• The problem: When a line below contains the word "enter", copy that line.

• Data under study:
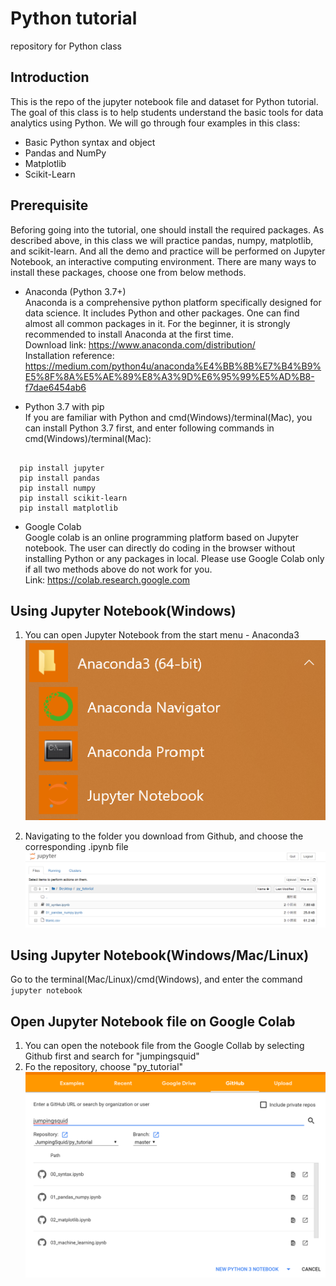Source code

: # Python tutorial
repository for Python class

Introduction
------------
This is the repo of the jupyter notebook file and dataset for Python tutorial. The goal of this class
is to help students understand the basic tools for data analytics using Python. We will go through four examples in this class:
+ Basic Python syntax and object
+ Pandas and NumPy
+ Matplotlib
+ Scikit-Learn

Prerequisite
------------
Beforing going into the tutorial, one should install the required packages. As described above, in this class we will practice pandas, numpy, matplotlib, and scikit-learn. And all the demo and practice will be performed on Jupyter Notebook, an interactive computing environment. There are many ways to install these packages, choose one from below methods.

+ Anaconda (Python 3.7+)<br/>
Anaconda is a comprehensive python platform specifically designed for data science. It includes Python and other packages. One can find almost all common packages in it. For the beginner, it is strongly recommended to install Anaconda at the first time. <br/>
Download link: https://www.anaconda.com/distribution/ <br/>
Installation reference: https://medium.com/python4u/anaconda%E4%BB%8B%E7%B4%B9%E5%8F%8A%E5%AE%89%E8%A3%9D%E6%95%99%E5%AD%B8-f7dae6454ab6 <br />

+ Python 3.7 with pip <br/>
If you are familiar with Python and cmd(Windows)/terminal(Mac), you can install Python 3.7 first, and enter following commands in cmd(Windows)/terminal(Mac):
<pre><code>
  pip install jupyter
  pip install pandas
  pip install numpy
  pip install scikit-learn
  pip install matplotlib</code></pre>

+ Google Colab <br/>
Google colab is an online programming platform based on Jupyter notebook. The user can directly do coding in the browser without installing Python or any packages in local. Please use Google Colab only if all two methods above do not work for you.<br/>
Link: https://colab.research.google.com

Using Jupyter Notebook(Windows)
----------------------
1. You can open Jupyter Notebook from the start menu - Anaconda3
![Anaconda_ju_1](https://github.com/JumpingSquid/py_tutorial/blob/master/image/jupyter_1.png)


2. Navigating to the folder you download from Github, and choose the corresponding .ipynb file
![Anaconda_ju_2](https://github.com/JumpingSquid/py_tutorial/blob/master/image/jupyter_2.png)

Using Jupyter Notebook(Windows/Mac/Linux)
----------------------
Go to the terminal(Mac/Linux)/cmd(Windows), and enter the command
<code>jupyter notebook</code>

Open Jupyter Notebook file on Google Colab
----------------------
1. You can open the notebook file from the Google Collab by selecting Github first and search for "jumpingsquid"
2. Fo the repository, choose "py_tutorial"  
![Anaconda_ju_3](https://github.com/JumpingSquid/py_tutorial/blob/master/image/ju_collab.png)
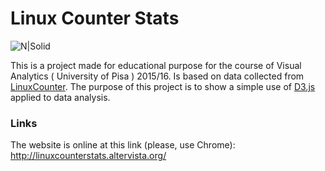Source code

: # Linux Counter Stats

![N|Solid](http://linuxcounterstats.altervista.org/img/github_example.png)

This is a project made for educational purpose for the course of Visual Analytics ( University of Pisa ) 2015/16. Is based on data collected from [LinuxCounter]. The purpose of this project is to show a simple use of [D3.js] applied to data analysis.

### Links
The website is online at this link (please, use Chrome): http://linuxcounterstats.altervista.org/

[LinuxCounter]: https://www.linuxcounter.net/
[D3.js]: https://d3js.org/
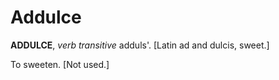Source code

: # Addulce

**ADDULCE**, _verb transitive_ adduls'. \[Latin ad and dulcis, sweet.\]

To sweeten. \[Not used.\]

• Response to this task:
If you are familiar with Python and cmd(Windows)/terminal(Mac), you can install Python 3.7 first, and enter following commands in cmd(Windows)/terminal(Mac):
Go to the terminal(Mac/Linux)/cmd(Windows), and enter the command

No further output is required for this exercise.